*What the exercise asks*:
Your answer should be every line of the records that contains the word "migration".

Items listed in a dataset
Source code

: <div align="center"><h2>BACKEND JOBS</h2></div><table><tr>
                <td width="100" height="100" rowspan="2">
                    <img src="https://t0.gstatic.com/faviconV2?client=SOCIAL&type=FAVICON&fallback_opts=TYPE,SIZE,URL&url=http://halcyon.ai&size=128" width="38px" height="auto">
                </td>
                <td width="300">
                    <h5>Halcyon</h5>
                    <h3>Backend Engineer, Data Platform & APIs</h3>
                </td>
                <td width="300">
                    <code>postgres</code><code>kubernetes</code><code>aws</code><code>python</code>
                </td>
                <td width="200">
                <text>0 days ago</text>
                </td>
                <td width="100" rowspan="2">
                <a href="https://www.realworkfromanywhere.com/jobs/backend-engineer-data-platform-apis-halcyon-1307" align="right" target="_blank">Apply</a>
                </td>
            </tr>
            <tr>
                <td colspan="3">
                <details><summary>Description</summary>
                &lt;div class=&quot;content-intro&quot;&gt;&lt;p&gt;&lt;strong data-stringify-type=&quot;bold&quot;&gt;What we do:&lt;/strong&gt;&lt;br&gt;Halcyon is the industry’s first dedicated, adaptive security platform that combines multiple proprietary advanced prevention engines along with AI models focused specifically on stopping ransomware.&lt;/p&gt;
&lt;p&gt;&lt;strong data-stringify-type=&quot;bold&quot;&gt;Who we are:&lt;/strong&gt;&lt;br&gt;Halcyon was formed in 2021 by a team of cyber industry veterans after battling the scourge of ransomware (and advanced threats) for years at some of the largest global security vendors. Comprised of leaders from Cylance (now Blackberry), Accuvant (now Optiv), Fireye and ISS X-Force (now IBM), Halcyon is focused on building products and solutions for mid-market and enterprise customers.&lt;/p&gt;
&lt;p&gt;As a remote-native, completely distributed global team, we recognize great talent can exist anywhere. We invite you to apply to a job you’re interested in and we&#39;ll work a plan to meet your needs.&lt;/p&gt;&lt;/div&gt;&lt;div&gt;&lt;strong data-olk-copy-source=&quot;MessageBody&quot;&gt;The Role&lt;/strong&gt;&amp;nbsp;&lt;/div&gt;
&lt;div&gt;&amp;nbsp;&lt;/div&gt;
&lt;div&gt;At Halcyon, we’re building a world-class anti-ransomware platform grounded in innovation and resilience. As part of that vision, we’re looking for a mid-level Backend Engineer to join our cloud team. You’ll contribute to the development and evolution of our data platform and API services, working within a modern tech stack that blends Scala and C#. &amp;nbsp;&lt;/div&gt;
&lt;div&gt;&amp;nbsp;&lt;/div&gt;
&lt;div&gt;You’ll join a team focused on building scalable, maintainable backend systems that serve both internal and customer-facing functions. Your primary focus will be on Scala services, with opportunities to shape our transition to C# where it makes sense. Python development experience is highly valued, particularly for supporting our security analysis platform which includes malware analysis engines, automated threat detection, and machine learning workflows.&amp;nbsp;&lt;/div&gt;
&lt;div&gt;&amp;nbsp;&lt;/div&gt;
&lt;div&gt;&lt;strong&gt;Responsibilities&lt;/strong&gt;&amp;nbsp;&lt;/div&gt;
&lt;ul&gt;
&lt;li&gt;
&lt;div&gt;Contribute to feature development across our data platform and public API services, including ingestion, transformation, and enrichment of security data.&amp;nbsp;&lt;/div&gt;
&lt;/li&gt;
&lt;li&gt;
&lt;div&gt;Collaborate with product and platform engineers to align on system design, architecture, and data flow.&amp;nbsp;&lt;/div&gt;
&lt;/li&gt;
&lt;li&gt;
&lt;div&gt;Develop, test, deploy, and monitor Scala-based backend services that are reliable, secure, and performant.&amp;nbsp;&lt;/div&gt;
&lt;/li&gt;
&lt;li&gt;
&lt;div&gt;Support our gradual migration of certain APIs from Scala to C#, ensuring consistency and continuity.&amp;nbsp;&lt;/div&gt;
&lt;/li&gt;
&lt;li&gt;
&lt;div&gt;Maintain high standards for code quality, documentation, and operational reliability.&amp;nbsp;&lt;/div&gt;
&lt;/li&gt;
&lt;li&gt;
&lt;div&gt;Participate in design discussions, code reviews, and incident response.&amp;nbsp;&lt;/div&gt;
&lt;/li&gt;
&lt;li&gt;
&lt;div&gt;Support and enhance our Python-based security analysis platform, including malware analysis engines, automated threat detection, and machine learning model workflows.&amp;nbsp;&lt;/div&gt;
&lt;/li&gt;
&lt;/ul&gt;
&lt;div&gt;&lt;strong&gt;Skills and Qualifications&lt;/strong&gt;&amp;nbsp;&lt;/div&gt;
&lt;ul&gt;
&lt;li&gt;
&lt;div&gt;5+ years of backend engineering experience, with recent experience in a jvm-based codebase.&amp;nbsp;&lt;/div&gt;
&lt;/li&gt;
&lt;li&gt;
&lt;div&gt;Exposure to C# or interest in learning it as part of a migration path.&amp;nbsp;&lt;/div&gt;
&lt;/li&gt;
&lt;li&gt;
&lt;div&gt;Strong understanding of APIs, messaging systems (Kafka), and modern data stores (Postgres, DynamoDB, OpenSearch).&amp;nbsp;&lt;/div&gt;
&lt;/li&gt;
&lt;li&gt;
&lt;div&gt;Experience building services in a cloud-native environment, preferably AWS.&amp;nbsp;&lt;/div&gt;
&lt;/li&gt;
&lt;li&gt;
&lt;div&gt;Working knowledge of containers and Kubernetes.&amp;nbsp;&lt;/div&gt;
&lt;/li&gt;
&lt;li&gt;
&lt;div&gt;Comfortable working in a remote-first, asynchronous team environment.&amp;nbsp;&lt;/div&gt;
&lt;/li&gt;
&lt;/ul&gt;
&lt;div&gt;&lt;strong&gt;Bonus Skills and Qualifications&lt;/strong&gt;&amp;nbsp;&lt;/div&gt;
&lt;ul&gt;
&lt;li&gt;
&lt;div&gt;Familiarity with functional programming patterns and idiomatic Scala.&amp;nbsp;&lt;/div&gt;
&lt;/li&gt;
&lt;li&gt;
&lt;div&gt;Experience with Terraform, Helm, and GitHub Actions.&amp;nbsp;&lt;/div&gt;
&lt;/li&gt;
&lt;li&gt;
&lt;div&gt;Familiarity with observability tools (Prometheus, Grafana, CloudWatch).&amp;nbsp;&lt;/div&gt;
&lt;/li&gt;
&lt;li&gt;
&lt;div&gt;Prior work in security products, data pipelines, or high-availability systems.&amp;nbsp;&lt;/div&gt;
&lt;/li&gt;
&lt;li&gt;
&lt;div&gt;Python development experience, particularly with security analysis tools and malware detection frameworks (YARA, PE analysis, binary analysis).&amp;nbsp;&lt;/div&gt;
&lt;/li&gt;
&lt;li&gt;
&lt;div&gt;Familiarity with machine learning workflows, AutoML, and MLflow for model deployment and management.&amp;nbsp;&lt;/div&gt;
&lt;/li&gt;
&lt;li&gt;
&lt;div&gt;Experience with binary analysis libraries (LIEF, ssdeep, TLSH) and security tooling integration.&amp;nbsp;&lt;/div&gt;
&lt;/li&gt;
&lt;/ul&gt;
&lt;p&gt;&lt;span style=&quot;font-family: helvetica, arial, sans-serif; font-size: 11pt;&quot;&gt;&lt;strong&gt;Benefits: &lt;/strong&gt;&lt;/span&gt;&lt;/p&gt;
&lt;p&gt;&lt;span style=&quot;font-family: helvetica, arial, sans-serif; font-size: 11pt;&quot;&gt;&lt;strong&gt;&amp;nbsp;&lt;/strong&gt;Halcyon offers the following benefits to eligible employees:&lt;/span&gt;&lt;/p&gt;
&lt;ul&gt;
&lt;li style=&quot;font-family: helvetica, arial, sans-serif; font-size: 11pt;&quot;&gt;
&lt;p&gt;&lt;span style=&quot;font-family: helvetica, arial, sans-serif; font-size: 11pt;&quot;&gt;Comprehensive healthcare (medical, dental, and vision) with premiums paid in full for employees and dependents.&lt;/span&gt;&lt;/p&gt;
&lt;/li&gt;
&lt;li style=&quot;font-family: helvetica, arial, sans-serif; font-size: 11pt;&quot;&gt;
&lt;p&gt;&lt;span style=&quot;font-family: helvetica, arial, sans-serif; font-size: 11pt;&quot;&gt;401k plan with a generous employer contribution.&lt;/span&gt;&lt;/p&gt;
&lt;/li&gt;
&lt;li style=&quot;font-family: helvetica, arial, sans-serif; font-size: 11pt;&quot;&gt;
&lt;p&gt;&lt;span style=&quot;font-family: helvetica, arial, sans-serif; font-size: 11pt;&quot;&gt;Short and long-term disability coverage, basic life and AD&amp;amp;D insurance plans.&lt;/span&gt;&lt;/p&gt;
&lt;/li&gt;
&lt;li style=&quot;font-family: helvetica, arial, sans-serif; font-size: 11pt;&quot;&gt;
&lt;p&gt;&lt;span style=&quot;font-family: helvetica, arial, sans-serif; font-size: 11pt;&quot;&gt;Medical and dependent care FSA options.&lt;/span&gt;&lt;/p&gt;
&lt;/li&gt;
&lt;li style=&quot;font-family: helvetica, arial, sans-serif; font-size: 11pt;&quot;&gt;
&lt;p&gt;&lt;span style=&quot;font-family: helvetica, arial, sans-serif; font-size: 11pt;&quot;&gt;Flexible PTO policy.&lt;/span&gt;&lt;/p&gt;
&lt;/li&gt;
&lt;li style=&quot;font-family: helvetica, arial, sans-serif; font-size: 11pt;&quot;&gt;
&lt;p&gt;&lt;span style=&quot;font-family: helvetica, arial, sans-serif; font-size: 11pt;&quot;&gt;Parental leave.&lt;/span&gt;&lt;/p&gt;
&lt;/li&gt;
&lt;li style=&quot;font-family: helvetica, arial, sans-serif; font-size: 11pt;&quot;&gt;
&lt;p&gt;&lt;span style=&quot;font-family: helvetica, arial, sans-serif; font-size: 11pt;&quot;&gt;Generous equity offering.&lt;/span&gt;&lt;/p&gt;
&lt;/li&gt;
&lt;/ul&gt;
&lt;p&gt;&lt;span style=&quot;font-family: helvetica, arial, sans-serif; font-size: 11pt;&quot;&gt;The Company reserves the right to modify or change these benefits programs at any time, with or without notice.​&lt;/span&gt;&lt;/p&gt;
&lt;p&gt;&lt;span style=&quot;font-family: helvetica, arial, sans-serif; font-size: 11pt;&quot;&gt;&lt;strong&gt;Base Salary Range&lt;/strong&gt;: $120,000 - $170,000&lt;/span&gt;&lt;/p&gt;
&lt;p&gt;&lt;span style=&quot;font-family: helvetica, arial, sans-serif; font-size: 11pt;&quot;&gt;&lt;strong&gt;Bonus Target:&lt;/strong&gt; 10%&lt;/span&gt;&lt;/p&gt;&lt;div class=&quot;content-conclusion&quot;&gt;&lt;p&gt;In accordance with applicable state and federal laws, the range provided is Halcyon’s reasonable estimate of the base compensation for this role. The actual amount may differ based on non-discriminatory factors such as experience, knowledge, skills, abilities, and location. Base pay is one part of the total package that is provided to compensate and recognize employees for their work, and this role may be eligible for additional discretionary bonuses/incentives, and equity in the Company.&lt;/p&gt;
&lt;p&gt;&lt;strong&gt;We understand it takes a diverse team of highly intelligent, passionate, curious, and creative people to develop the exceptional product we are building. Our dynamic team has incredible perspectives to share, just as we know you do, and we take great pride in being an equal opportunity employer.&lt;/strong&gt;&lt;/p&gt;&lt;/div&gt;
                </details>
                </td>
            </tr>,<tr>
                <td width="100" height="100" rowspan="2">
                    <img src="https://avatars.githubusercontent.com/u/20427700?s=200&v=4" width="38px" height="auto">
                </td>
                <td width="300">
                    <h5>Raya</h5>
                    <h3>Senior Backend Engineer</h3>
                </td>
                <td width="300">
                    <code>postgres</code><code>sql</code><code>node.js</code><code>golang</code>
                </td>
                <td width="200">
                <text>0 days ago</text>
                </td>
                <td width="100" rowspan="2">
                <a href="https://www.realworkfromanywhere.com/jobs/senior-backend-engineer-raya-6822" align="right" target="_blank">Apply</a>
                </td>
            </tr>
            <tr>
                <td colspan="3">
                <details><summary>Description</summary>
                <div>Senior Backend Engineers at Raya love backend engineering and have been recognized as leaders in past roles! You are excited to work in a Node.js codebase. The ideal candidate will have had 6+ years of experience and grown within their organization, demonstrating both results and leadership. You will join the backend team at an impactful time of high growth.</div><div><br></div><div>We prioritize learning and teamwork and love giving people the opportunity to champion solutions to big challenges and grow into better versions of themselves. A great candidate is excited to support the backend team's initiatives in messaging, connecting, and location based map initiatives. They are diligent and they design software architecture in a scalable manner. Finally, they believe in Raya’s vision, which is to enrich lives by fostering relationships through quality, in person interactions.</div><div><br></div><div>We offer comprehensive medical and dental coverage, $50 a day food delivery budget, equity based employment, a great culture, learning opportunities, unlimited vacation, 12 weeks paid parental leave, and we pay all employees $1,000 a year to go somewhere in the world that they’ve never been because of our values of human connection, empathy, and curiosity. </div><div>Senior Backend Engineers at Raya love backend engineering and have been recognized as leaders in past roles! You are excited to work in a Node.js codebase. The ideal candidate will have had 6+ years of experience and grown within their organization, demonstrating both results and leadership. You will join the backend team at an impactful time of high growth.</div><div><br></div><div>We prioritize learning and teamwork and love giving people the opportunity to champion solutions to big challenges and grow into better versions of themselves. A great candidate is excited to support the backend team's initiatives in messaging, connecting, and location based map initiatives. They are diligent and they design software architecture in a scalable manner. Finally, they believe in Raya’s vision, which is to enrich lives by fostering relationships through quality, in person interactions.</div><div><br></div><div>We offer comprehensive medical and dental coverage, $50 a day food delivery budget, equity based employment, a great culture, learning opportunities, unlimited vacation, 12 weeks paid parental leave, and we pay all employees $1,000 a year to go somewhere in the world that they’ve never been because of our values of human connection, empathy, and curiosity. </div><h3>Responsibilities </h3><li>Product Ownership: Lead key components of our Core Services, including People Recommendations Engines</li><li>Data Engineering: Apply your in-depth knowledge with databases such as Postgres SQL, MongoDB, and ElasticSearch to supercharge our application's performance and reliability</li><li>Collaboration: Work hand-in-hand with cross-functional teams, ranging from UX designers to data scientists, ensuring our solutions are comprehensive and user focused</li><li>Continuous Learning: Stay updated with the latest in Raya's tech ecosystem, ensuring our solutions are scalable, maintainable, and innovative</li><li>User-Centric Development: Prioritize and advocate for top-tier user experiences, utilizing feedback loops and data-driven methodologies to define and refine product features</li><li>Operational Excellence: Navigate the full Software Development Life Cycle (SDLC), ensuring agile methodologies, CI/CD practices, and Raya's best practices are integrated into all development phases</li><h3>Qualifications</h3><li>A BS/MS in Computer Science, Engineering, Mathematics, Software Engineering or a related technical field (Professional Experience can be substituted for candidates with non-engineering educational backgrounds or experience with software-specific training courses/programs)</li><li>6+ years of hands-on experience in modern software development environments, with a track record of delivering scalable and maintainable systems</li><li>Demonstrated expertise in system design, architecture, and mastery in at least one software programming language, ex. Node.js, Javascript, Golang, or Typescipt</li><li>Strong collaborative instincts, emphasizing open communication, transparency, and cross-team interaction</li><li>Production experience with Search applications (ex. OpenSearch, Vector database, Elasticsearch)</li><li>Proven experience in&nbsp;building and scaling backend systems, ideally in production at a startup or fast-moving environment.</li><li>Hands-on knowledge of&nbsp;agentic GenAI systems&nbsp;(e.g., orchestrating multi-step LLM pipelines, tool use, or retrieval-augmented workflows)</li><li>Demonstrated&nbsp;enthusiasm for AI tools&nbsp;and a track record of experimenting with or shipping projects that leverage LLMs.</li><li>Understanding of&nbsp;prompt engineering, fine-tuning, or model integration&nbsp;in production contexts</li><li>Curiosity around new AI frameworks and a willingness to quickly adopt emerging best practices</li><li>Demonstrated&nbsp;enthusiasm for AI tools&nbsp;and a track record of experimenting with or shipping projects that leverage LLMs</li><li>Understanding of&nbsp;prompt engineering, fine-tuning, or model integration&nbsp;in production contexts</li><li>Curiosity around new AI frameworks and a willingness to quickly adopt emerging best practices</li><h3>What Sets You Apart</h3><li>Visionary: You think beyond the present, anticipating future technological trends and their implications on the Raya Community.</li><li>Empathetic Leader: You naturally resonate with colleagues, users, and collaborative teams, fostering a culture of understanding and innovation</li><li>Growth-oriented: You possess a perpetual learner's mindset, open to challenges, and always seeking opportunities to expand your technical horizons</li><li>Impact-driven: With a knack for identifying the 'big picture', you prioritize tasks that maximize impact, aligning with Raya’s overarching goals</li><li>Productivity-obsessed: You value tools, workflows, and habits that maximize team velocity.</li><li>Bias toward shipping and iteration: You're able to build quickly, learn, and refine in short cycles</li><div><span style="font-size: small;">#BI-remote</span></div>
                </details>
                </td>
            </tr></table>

*Answer space*:
&lt;div&gt;Support our gradual migration of certain APIs from Scala to C#, ensuring consistency and continuity.&amp;nbsp;&lt;/div&gt;
&lt;div&gt;Exposure to C# or interest in learning it as part of a migration path.&amp;nbsp;&lt;/div&gt;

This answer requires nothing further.